• Action item
Return the entries verbatim and drop every picture.

□ □ □ □ □ □ □

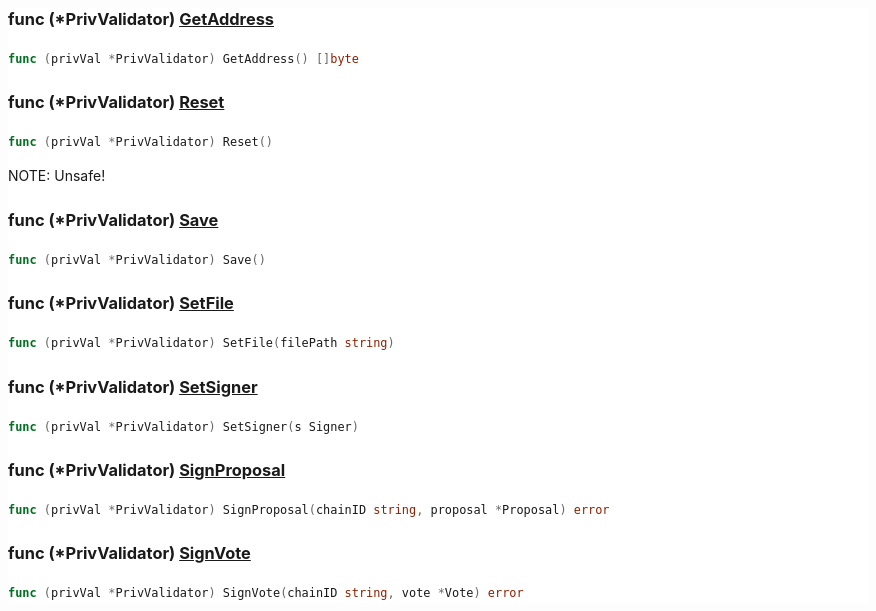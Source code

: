 ### <a name="PrivValidator.GetAddress">func</a> (\*PrivValidator) [GetAddress](/src/target/priv_validator.go?s=4092:4141#L156)
``` go
func (privVal *PrivValidator) GetAddress() []byte
```



### <a name="PrivValidator.Reset">func</a> (\*PrivValidator) [Reset](/src/target/priv_validator.go?s=3906:3943#L147)
``` go
func (privVal *PrivValidator) Reset()
```
NOTE: Unsafe!




### <a name="PrivValidator.Save">func</a> (\*PrivValidator) [Save](/src/target/priv_validator.go?s=3489:3525#L128)
``` go
func (privVal *PrivValidator) Save()
```



### <a name="PrivValidator.SetFile">func</a> (\*PrivValidator) [SetFile](/src/target/priv_validator.go?s=3352:3406#L122)
``` go
func (privVal *PrivValidator) SetFile(filePath string)
```



### <a name="PrivValidator.SetSigner">func</a> (\*PrivValidator) [SetSigner](/src/target/priv_validator.go?s=1777:1826#L68)
``` go
func (privVal *PrivValidator) SetSigner(s Signer)
```



### <a name="PrivValidator.SignProposal">func</a> (\*PrivValidator) [SignProposal](/src/target/priv_validator.go?s=4522:4606#L171)
``` go
func (privVal *PrivValidator) SignProposal(chainID string, proposal *Proposal) error
```



### <a name="PrivValidator.SignVote">func</a> (\*PrivValidator) [SignVote](/src/target/priv_validator.go?s=4171:4243#L160)
``` go
func (privVal *PrivValidator) SignVote(chainID string, vote *Vote) error
```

□ □ □ □ □ □ □

• Written response
Source code

: ### <a name="PrivValidator.GetAddress">func</a> (\*PrivValidator) [GetAddress](/src/target/priv_validator.go?s=4092:4141#L156)
``` go
func (privVal *PrivValidator) GetAddress() []byte
```



### <a name="PrivValidator.Reset">func</a> (\*PrivValidator) [Reset](/src/target/priv_validator.go?s=3906:3943#L147)
``` go
func (privVal *PrivValidator) Reset()
```
NOTE: Unsafe!




### <a name="PrivValidator.Save">func</a> (\*PrivValidator) [Save](/src/target/priv_validator.go?s=3489:3525#L128)
``` go
func (privVal *PrivValidator) Save()
```



### <a name="PrivValidator.SetFile">func</a> (\*PrivValidator) [SetFile](/src/target/priv_validator.go?s=3352:3406#L122)
``` go
func (privVal *PrivValidator) SetFile(filePath string)
```



### <a name="PrivValidator.SetSigner">func</a> (\*PrivValidator) [SetSigner](/src/target/priv_validator.go?s=1777:1826#L68)
``` go
func (privVal *PrivValidator) SetSigner(s Signer)
```



### <a name="PrivValidator.SignProposal">func</a> (\*PrivValidator) [SignProposal](/src/target/priv_validator.go?s=4522:4606#L171)
``` go
func (privVal *PrivValidator) SignProposal(chainID string, proposal *Proposal) error
```



### <a name="PrivValidator.SignVote">func</a> (\*PrivValidator) [SignVote](/src/target/priv_validator.go?s=4171:4243#L160)
``` go
func (privVal *PrivValidator) SignVote(chainID string, vote *Vote) error
```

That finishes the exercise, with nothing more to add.